## TASK BRIEF
How many lines in the records below contain the word "pressed"? Answer with the number only.

BEGIN STORED DATA

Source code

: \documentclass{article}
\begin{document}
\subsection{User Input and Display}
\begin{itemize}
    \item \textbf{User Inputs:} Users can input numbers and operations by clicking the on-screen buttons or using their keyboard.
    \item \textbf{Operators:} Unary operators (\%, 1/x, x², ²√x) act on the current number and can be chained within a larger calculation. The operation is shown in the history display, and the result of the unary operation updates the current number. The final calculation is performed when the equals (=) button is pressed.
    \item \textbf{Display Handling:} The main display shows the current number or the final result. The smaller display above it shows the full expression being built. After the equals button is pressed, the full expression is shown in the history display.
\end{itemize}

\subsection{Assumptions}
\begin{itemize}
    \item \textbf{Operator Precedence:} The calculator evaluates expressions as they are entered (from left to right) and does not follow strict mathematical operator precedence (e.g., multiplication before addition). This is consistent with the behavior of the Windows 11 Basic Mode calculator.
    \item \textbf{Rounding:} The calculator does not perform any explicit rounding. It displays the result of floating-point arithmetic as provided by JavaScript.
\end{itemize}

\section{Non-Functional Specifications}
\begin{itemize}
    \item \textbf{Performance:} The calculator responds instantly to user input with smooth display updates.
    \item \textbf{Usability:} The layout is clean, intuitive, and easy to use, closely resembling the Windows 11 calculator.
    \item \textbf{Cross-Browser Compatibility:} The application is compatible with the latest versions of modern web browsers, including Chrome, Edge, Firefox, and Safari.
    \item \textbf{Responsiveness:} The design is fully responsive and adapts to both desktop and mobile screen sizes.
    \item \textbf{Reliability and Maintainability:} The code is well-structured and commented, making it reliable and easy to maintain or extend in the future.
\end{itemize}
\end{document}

END STORED DATA

## SOLUTION TO THIS PROBLEM
2